(Document images with source code)
= = = =
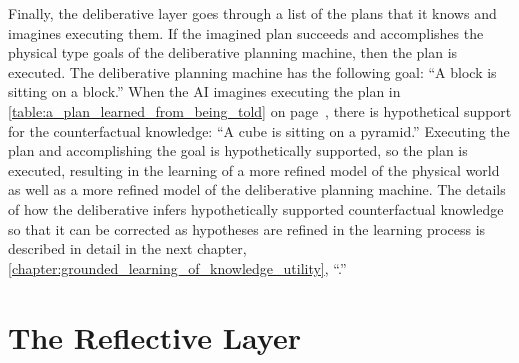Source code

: Finally, the deliberative layer goes through a list of the plans that
it knows and imagines executing them.  If the imagined plan succeeds
and accomplishes the physical type goals of the deliberative planning
machine, then the plan is executed.  The deliberative planning machine
has the following goal: ``A block is sitting on a block.''  When the
AI imagines executing the plan in
{\mbox{\autoref{table:a_plan_learned_from_being_told}}} on
{\mbox{page~\pageref{table:a_plan_learned_from_being_told}}}, there is
hypothetical support for the counterfactual knowledge: ``A cube is
sitting on a pyramid.''  Executing the plan and accomplishing the goal
is hypothetically supported, so the plan is executed, resulting in the
learning of a more refined model of the physical world as well as a
more refined model of the deliberative planning machine.  The details
of how the deliberative infers hypothetically supported counterfactual
knowledge so that it can be corrected as hypotheses are refined in the
learning process is described in detail in the next chapter,
\autoref{chapter:grounded_learning_of_knowledge_utility},
``.''

\section{The Reflective Layer}

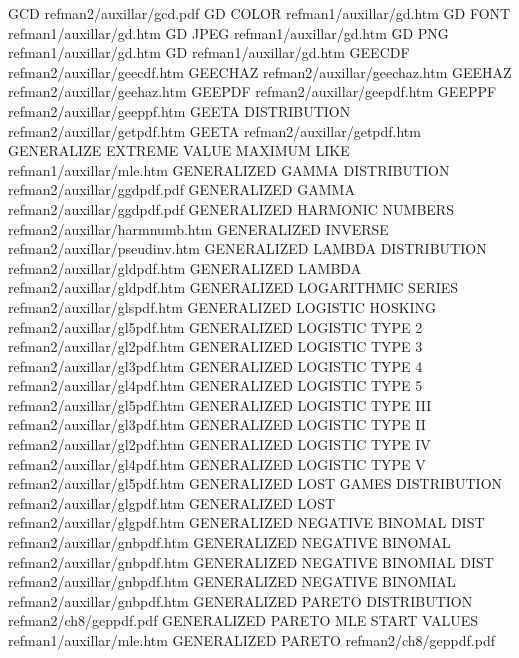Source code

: GCD                                     refman2/auxillar/gcd.pdf
GD COLOR                                refman1/auxillar/gd.htm
GD FONT                                 refman1/auxillar/gd.htm
GD JPEG                                 refman1/auxillar/gd.htm
GD PNG                                  refman1/auxillar/gd.htm
GD                                      refman1/auxillar/gd.htm
GEECDF                                  refman2/auxillar/geecdf.htm
GEECHAZ                                 refman2/auxillar/geechaz.htm
GEEHAZ                                  refman2/auxillar/geehaz.htm
GEEPDF                                  refman2/auxillar/geepdf.htm
GEEPPF                                  refman2/auxillar/geeppf.htm
GEETA DISTRIBUTION                      refman2/auxillar/getpdf.htm
GEETA                                   refman2/auxillar/getpdf.htm
GENERALIZE EXTREME VALUE MAXIMUM LIKE   refman1/auxillar/mle.htm
GENERALIZED GAMMA DISTRIBUTION          refman2/auxillar/ggdpdf.pdf
GENERALIZED GAMMA                       refman2/auxillar/ggdpdf.pdf
GENERALIZED HARMONIC NUMBERS            refman2/auxillar/harmnumb.htm
GENERALIZED INVERSE                     refman2/auxillar/pseudinv.htm
GENERALIZED LAMBDA DISTRIBUTION         refman2/auxillar/gldpdf.htm
GENERALIZED LAMBDA                      refman2/auxillar/gldpdf.htm
GENERALIZED LOGARITHMIC SERIES          refman2/auxillar/glspdf.htm
GENERALIZED LOGISTIC HOSKING            refman2/auxillar/gl5pdf.htm
GENERALIZED LOGISTIC TYPE 2             refman2/auxillar/gl2pdf.htm
GENERALIZED LOGISTIC TYPE 3             refman2/auxillar/gl3pdf.htm
GENERALIZED LOGISTIC TYPE 4             refman2/auxillar/gl4pdf.htm
GENERALIZED LOGISTIC TYPE 5             refman2/auxillar/gl5pdf.htm
GENERALIZED LOGISTIC TYPE III           refman2/auxillar/gl3pdf.htm
GENERALIZED LOGISTIC TYPE II            refman2/auxillar/gl2pdf.htm
GENERALIZED LOGISTIC TYPE IV            refman2/auxillar/gl4pdf.htm
GENERALIZED LOGISTIC TYPE V             refman2/auxillar/gl5pdf.htm
GENERALIZED LOST GAMES DISTRIBUTION     refman2/auxillar/glgpdf.htm
GENERALIZED LOST                        refman2/auxillar/glgpdf.htm
GENERALIZED NEGATIVE BINOMAL DIST       refman2/auxillar/gnbpdf.htm
GENERALIZED NEGATIVE BINOMAL            refman2/auxillar/gnbpdf.htm
GENERALIZED NEGATIVE BINOMIAL DIST      refman2/auxillar/gnbpdf.htm
GENERALIZED NEGATIVE BINOMIAL           refman2/auxillar/gnbpdf.htm
GENERALIZED PARETO DISTRIBUTION         refman2/ch8/geppdf.pdf
GENERALIZED PARETO MLE START VALUES     refman1/auxillar/mle.htm
GENERALIZED PARETO                      refman2/ch8/geppdf.pdf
= = = =
- AIM OF THE EXERCISE -
Your answer must be the lines from the opening line of the entries through the line holding "sitting on a pyramid.''", written out exactly and without any picture.

- TASK SOLUTION -
Source code

: Finally, the deliberative layer goes through a list of the plans that
it knows and imagines executing them.  If the imagined plan succeeds
and accomplishes the physical type goals of the deliberative planning
machine, then the plan is executed.  The deliberative planning machine
has the following goal: ``A block is sitting on a block.''  When the
AI imagines executing the plan in
{\mbox{\autoref{table:a_plan_learned_from_being_told}}} on
{\mbox{page~\pageref{table:a_plan_learned_from_being_told}}}, there is
hypothetical support for the counterfactual knowledge: ``A cube is
sitting on a pyramid.''  Executing the plan and accomplishing the goal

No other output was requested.